Великие люди подражают избранным ими Героям по наблюдениям Самуэля Смайлса

«Большая часть великих людей с великодушным настроением, особенно если много читают, избирают себе героев. Так Ален Конигэм, будучи работником у каменщика в Найтсдэйле, прошёлся пешком в Эдинбург, чтобы только видеть, как Вальтер Скотт гуляет по улицам. Мы бессознательно восхищаемся энтузиазмом мальчика и уважаем то чувство, которое побудило его совершить это путешествие. О сэре Джошуа Рейнольдс рассказывают, что десяти лет отроду он пробился через толпу, чтобы только рукой дотронуться до Александра Попа, как будто в этом прикосновении заключалась какая-нибудь особенная сила.

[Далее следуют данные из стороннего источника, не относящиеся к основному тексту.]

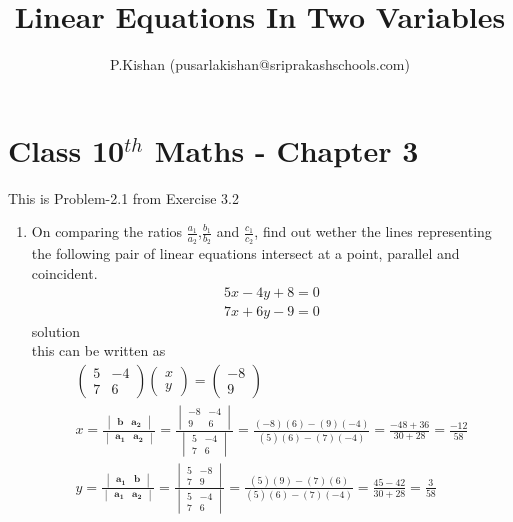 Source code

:\documentclass[10pt]{article}
\title{Linear Equations In Two Variables}
\author{P.Kishan (pusarlakishan@sriprakashschools.com)}
\newcommand{\myvec}[1]{\ensuremath{\begin{pmatrix}#1\end{pmatrix}}}
\newcommand{\mydet}[1]{\ensuremath{\begin{vmatrix}#1\end{vmatrix}}}
\let\vec\mathbf
\begin{document}
\maketitle
\section*{Class 10$^{th}$ Maths - Chapter 3}
This is Problem-2.1 from Exercise 3.2
\begin{enumerate}
\item On comparing the ratios $\frac{a_1}{a_2}$,$\frac{b_1}{b_2}$ and $\frac{c_1}{c_2}$, find out wether the lines representing the following pair of linear equations intersect at a point, parallel and coincident.\\
\begin{align} 
5x-4y+8=0\\
7x+6y-9=0
\end{align}
solution \\
this can be written as \\
\begin{align}
\myvec{5&-4\\7&6}\myvec{x\\y}=\myvec{-8\\9}\\   
x=\frac{\mydet{ \vec{b} & \vec{a_2}}}{\mydet{ \vec{a_1} &\vec{a_2} }}=
\frac{\mydet{-8&-4 \\ 9 & 6 }}{\mydet{5&-4\\7&6}} =
\frac{(-8)(6)-(9)(-4)}{(5)(6)-(7)(-4)} =
\frac{-48+36}{30+28}=\frac{-12}{58}\\
y=\frac{\mydet{\vec{a_1}&\vec{b}}}{\mydet{\vec{a_1}&\vec{a_2}}} =
\frac{\mydet{5&-8\\7&9}}{\mydet{5&-4\\7&6}}=
\frac{(5)(9)-(7)(6)}{(5)(6)-(7)(-4)}=
\frac{45-42}{30+28}=\frac{3}{58} 
\end{align}
\end{enumerate}
\end{document}
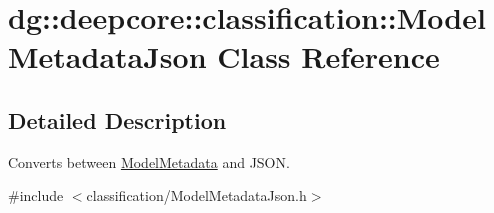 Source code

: \hypertarget{classdg_1_1deepcore_1_1classification_1_1_model_metadata_json}{}\section{dg\+:\+:deepcore\+:\+:classification\+:\+:Model\+Metadata\+Json Class Reference}
\label{classdg_1_1deepcore_1_1classification_1_1_model_metadata_json}


\subsection{Detailed Description}
Converts between \hyperlink{classdg_1_1deepcore_1_1classification_1_1_model_metadata}{Model\+Metadata} and J\+S\+ON. 

{\ttfamily \#include $<$classification/\+Model\+Metadata\+Json.\+h$>$}


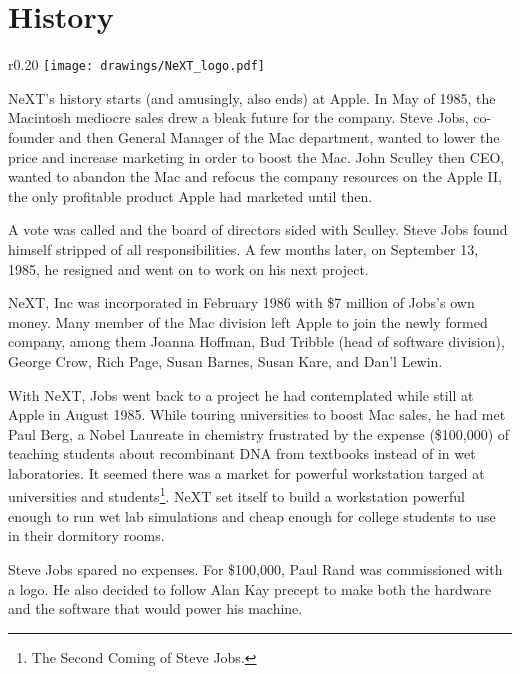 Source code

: \section{History}

\begin{wrapfigure}[8]{r}{0.20\textwidth}
\centering
\texttt{[image: drawings/NeXT\_logo.pdf]}
\end{wrapfigure}
\par
NeXT's history starts (and amusingly, also ends) at Apple. In May of 1985, the Macintosh mediocre sales drew a bleak future for the company. Steve Jobs, co-founder and then General Manager of the Mac department, wanted to lower the price and increase marketing in order to boost the Mac. John Sculley then CEO, wanted to abandon the Mac and refocus the company resources on the Apple II, the only profitable product Apple had marketed until then.\\
\par
 A vote was called and the board of directors sided with Sculley. Steve Jobs found himself stripped of all responsibilities. A few months later, on September 13, 1985, he resigned and went on to work on his next project.\\
\par
NeXT, Inc was incorporated in February 1986 with \$7 million of Jobs's own money. Many member of the Mac division left Apple to join the newly formed company, among them  Joanna Hoffman, Bud Tribble (head of software division), George Crow, Rich Page, Susan Barnes, Susan Kare, and Dan'l  Lewin.\\ 
\par
With NeXT, Jobs went back to a project he had contemplated while still at Apple in August 1985. While touring universities to boost Mac sales, he had met Paul Berg, a Nobel Laureate in chemistry frustrated by the expense (\$100,000) of teaching students about recombinant DNA from textbooks instead of in wet laboratories. It seemed there was a market for powerful workstation targed at universities and students\footnote{The Second Coming of Steve Jobs.}. NeXT set itself to build a workstation powerful enough to run wet lab simulations and cheap enough for college students to use in their dormitory rooms.\\
\par
{}
\par
Steve Jobs spared no expenses. For \$100,000, Paul Rand was commissioned with a logo. He also decided to follow Alan Kay precept to make both the hardware and the software that would power his machine.\\
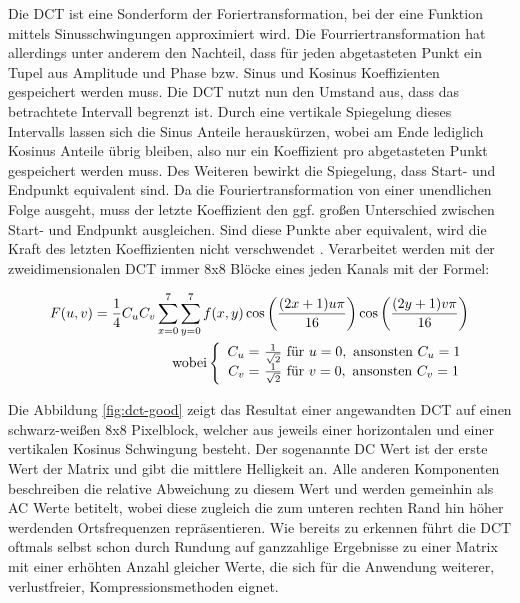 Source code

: Die DCT ist eine Sonderform der Foriertransformation, bei der eine Funktion mittels Sinusschwingungen approximiert wird. Die Fourriertransformation hat allerdings unter anderem den Nachteil, dass für jeden abgetasteten Punkt ein Tupel aus Amplitude und Phase bzw. Sinus und Kosinus Koeffizienten gespeichert werden muss. Die DCT nutzt nun den Umstand aus, dass das betrachtete Intervall begrenzt ist. Durch eine vertikale Spiegelung dieses Intervalls lassen sich die Sinus Anteile herauskürzen, wobei am Ende lediglich Kosinus Anteile übrig bleiben, also nur ein Koeffizient pro abgetasteten Punkt gespeichert werden muss. Des Weiteren bewirkt die Spiegelung, dass Start- und Endpunkt equivalent sind. Da die Fouriertransformation von einer unendlichen Folge ausgeht, muss der letzte Koeffizient den ggf. großen Unterschied zwischen Start- und Endpunkt ausgleichen. Sind diese Punkte aber equivalent, wird die Kraft des letzten Koeffizienten nicht verschwendet \cite{symes_peter_digital_2004}. Verarbeitet werden mit der zweidimensionalen DCT immer 8x8 Blöcke eines jeden Kanals mit der Formel:

\thickmuskip
\begin{align*}
  F(u,v) = \frac{1}{4} C_uC_v\sum_{x=0}^7 \sum_{y=0}^7 f(x,y) \cos \left(\frac{(2x+1)u\pi}{16}\right) \cos\left(\frac{(2y+1)v\pi}{16}\right) \\
  \text{wobei} \left\lbrace
  \begin{array}{r@{}l}
	C_u = & \text{ } \frac{1}{\sqrt{2}} \text{ für } u=0, \text{ ansonsten } C_u=1\\
	C_v = & \text{ } \frac{1}{\sqrt{2}} \text{ für } v=0, \text{ ansonsten } C_v=1
  \end{array}
  \right.
\end{align*}

Die Abbildung \ref{fig:dct-good} zeigt das Resultat einer angewandten DCT auf einen schwarz-weißen 8x8 Pixelblock, welcher aus jeweils einer horizontalen und einer vertikalen Kosinus Schwingung besteht. Der sogenannte DC Wert ist der erste Wert der Matrix und gibt die mittlere Helligkeit an. Alle anderen Komponenten beschreiben die relative Abweichung zu diesem Wert und werden gemeinhin als AC Werte betitelt, wobei diese zugleich die zum unteren rechten Rand hin höher werdenden Ortsfrequenzen repräsentieren. Wie bereits zu erkennen führt die DCT oftmals selbst schon durch Rundung auf ganzzahlige Ergebnisse zu einer Matrix mit einer erhöhten Anzahl gleicher Werte, die sich für die Anwendung weiterer, verlustfreier, Kompressionsmethoden eignet.

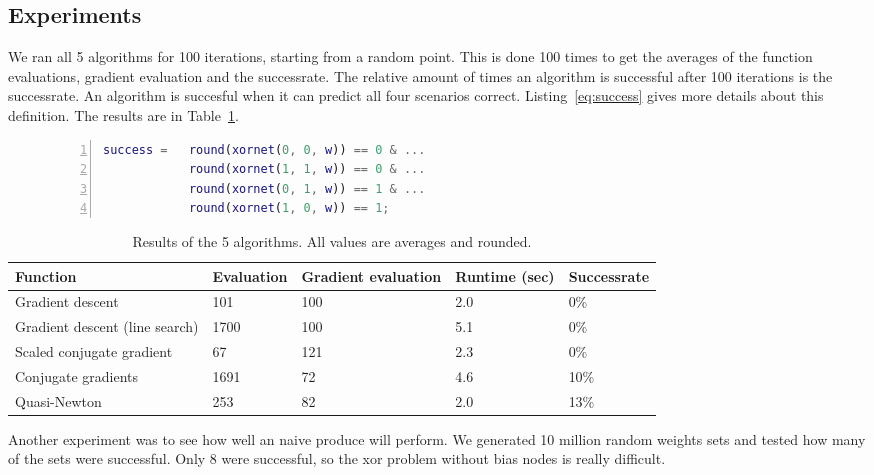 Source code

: \documentclass{article}
\begin{document}
\subsection{Experiments}
We ran all 5 algorithms for 100 iterations, starting from a random point. This is done 100 times to get the averages of the function evaluations, gradient evaluation and the successrate. The relative amount of times an algorithm is successful after 100 iterations is the successrate. An algorithm is succesful when it can predict all four scenarios correct. Listing~\ref{eq:success} gives more details about this definition. The results are in Table~\ref{table:results}. 

\begin{figure}
	\begin{lstlisting}[caption={Success condition of a set of weights.}, label={eq:success}, captionpos=b, language=matlab, numbers=left, tabsize=4, frame=single, basicstyle=\footnotesize, breaklines=true, deletekeywords={round}]
success = 	round(xornet(0, 0, w)) == 0 & ...
			round(xornet(1, 1, w)) == 0 & ... 
			round(xornet(0, 1, w)) == 1 & ...
			round(xornet(1, 0, w)) == 1;
	\end{lstlisting}
\end{figure}

\begin{table}[!h]
	\centering
	\begin{tabular}{| l | l | l | l | l |}
		\hline
		Function & Evaluation & Gradient evaluation & Runtime (sec) & Successrate \\ \hline
		Gradient descent & 101 & 100 & 2.0 & 0\% \\ \hline
		Gradient descent (line search) & 1700 & 100 & 5.1 & 0\% \\ \hline
		Scaled conjugate gradient & 67 & 121 & 2.3 & 0\% \\ \hline
		Conjugate gradients & 1691 & 72 & 4.6 & 10\% \\ \hline
		Quasi-Newton & 253 & 82 & 2.0 & 13\% \\ \hline
	\end{tabular}
	\caption{Results of the 5 algorithms. All values are averages and rounded.}
	\label{table:results}
\end{table}

Another experiment was to see how well an naive produce will perform. We generated 10 million random weights sets and tested how many of the sets were successful. Only 8 were successful, so the xor problem without bias nodes is really difficult. 
\end{document}
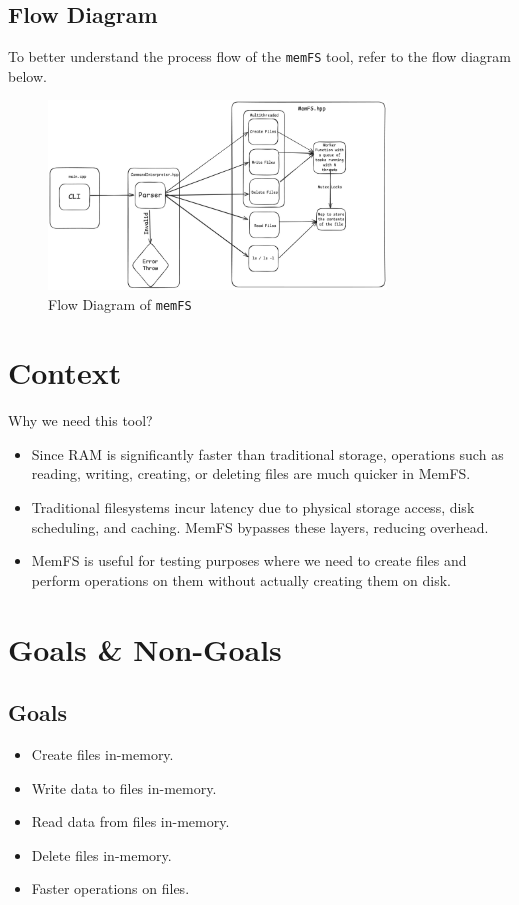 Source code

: \documentclass{article}
\begin{document}
\subsection*{Flow Diagram}
To better understand the process flow of the \texttt{memFS} tool, refer to the flow diagram below.

\begin{figure}[H]
    \centering
    \includegraphics[width=0.8\textwidth]{./pictures/flow_diagram.png}
    \caption{\label{fig:flow_diagram}Flow Diagram of \texttt{memFS}}
\end{figure}


\section{Context}
Why we need this tool?
\begin{itemize}
    \item Since RAM is significantly faster than traditional storage, operations such as reading, writing, creating, or deleting files are much quicker in MemFS.
    \item Traditional filesystems incur latency due to physical storage access, disk scheduling, and caching. MemFS bypasses these layers, reducing overhead.
    \item MemFS is useful for testing purposes where we need to create files and perform operations on them without actually creating them on disk.
\end{itemize}

\section{Goals \& Non-Goals}

\subsection{Goals}
\begin{itemize}
      \item Create files in-memory.
      \item Write data to files in-memory.
      \item Read data from files in-memory.
      \item Delete files in-memory.
      \item Faster operations on files.
\end{itemize}
\end{document}
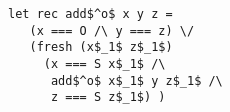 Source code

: \begin{figure}[!t]
  \centering
  \begin{minipage}{0.6\columnwidth}
    \begin{lstlisting}[language=ocanren1,frame=tb]
 let rec add$^o$ x y z = 
   (x === O /\ y === z) \/
   (fresh (x$_1$ z$_1$)
     (x === S x$_1$ /\
      add$^o$ x$_1$ y z$_1$ /\
      z === S z$_1$) )
    \end{lstlisting}
  \end{minipage}
\end{figure} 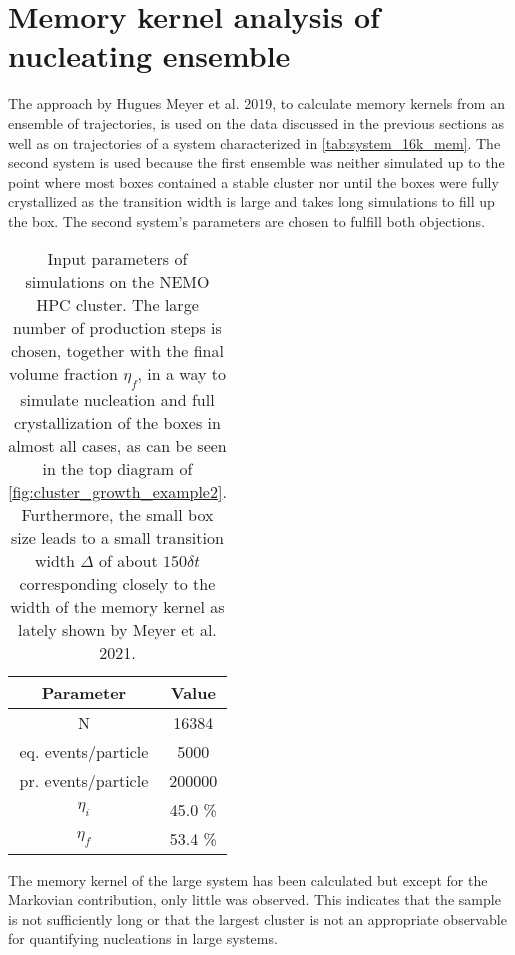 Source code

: \section{Memory kernel analysis of nucleating ensemble}
\label{sec:memory_kernels}
The approach by Hugues Meyer et al. 2019\cite{Meyer2019a}, to calculate memory kernels from an ensemble of trajectories, is used on the data discussed in the previous sections as well as on trajectories of a system characterized in \autoref{tab:system_16k_mem}. The second system is used because the first ensemble was neither simulated up to the point where most boxes contained a stable cluster nor until the boxes were fully crystallized as the transition width is large and takes long simulations to fill up the box. The second system's parameters are chosen to fulfill both objections.\\
\begin{table}[ht]
\centering
\begin{tabular}{c|c}
Parameter & Value \\ \hline
N & 16384 \\
eq. events/particle & 5000 \\
pr. events/particle & 200000 \\
$\eta_i$ & 45.0 \% \\
$\eta_f$ & 53.4 \% \\
\end{tabular}
\caption[Simulation parameters of data production system with 16384 particles]{Input parameters of simulations on the NEMO HPC cluster. The large number of production steps is chosen, together with the final volume fraction $\eta_f$, in a way to simulate nucleation and full crystallization of the boxes in almost all cases, as can be seen in the top diagram of \autoref{fig:cluster_growth_example2}. Furthermore, the small box size leads to a small transition width $\Delta$ of about $150 \delta t$ corresponding closely to the width of the memory kernel as lately shown by Meyer et al. 2021\cite{Meyer2021}.} 
\label{tab:system_16k_mem}
\end{table}

The memory kernel of the large system has been calculated but except for the Markovian contribution, only little was observed. This indicates that the sample is not sufficiently long or that the largest cluster is not an appropriate observable for quantifying nucleations in large systems.\\

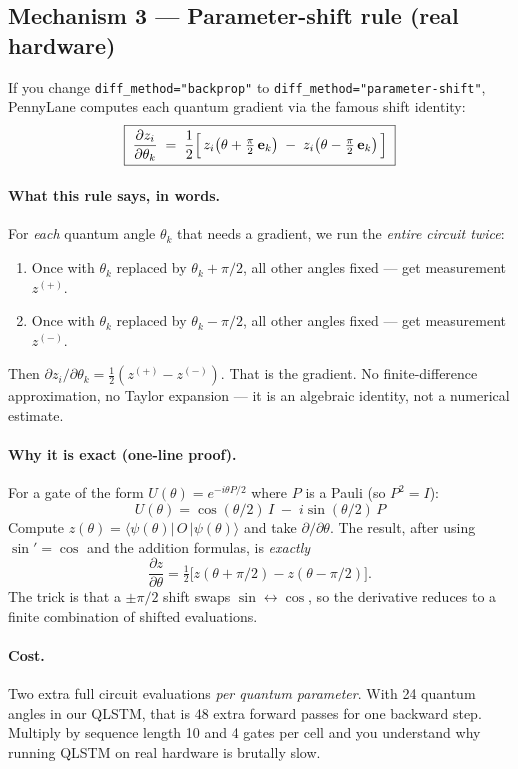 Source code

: \documentclass[11pt,a4paper]{article}
\begin{document}
\subsection{Mechanism 3 --- Parameter-shift rule (real hardware)}

If you change \texttt{diff\_method="backprop"} to \texttt{diff\_method="parameter-shift"}, PennyLane computes each quantum gradient via the famous shift identity:
\[
  \boxed{\;\frac{\partial z_i}{\partial \theta_k} \;=\; \frac{1}{2}\Bigl[\, z_i\bigl(\theta + \tfrac{\pi}{2}\,\mathbf{e}_k\bigr) \;-\; z_i\bigl(\theta - \tfrac{\pi}{2}\,\mathbf{e}_k\bigr)\,\Bigr]\;}
\]

\paragraph{What this rule says, in words.} For \emph{each} quantum angle $\theta_k$ that needs a gradient, we run the \emph{entire circuit twice}:
\begin{enumerate}
  \item Once with $\theta_k$ replaced by $\theta_k + \pi/2$, all other angles fixed --- get measurement $z^{(+)}$.
  \item Once with $\theta_k$ replaced by $\theta_k - \pi/2$, all other angles fixed --- get measurement $z^{(-)}$.
\end{enumerate}
Then $\partial z_i / \partial \theta_k = \tfrac{1}{2}(z^{(+)} - z^{(-)})$. That is the gradient. No finite-difference approximation, no Taylor expansion --- it is an algebraic identity, not a numerical estimate.

\paragraph{Why it is exact (one-line proof).} For a gate of the form $U(\theta) = e^{-i\theta P/2}$ where $P$ is a Pauli (so $P^2 = I$):
\[
  U(\theta) = \cos(\theta/2)\,I \;-\; i\sin(\theta/2)\,P
\]
Compute $z(\theta) = \langle\psi(\theta)|\,O\,|\psi(\theta)\rangle$ and take $\partial/\partial\theta$. The result, after using $\sin' = \cos$ and the addition formulas, is \emph{exactly}
\[
  \frac{\partial z}{\partial \theta} = \tfrac{1}{2}\bigl[z(\theta + \pi/2) - z(\theta - \pi/2)\bigr].
\]
The trick is that a $\pm\pi/2$ shift swaps $\sin \leftrightarrow \cos$, so the derivative reduces to a finite combination of shifted evaluations.

\paragraph{Cost.} Two extra full circuit evaluations \emph{per quantum parameter}. With 24 quantum angles in our QLSTM, that is 48 extra forward passes for one backward step. Multiply by sequence length 10 and 4 gates per cell and you understand why running QLSTM on real hardware is brutally slow.
\end{document}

Гораздо позднее живописец Гайден гордился тем, что видел Рейнольдса, когда этот последний посетил свою родину, и тоже, в свою очередь, дотронулся до него. Поэт Роджерс любил рассказывать о том, как в детстве он страстно желал видеть доктора Джонсона; но когда рука его коснулась молотка у двери дома в Болткорте, - мужество покинуло его и он возвратился назад. Так, покойный Исаак Дизраэли в молодости отправился в Болткорт с той же целью, и хотя имел мужество постучать, но, к своему величайшему горю, узнал от служителя, что великий лексикограф за несколько часов перед тем испустил последнее дыхание.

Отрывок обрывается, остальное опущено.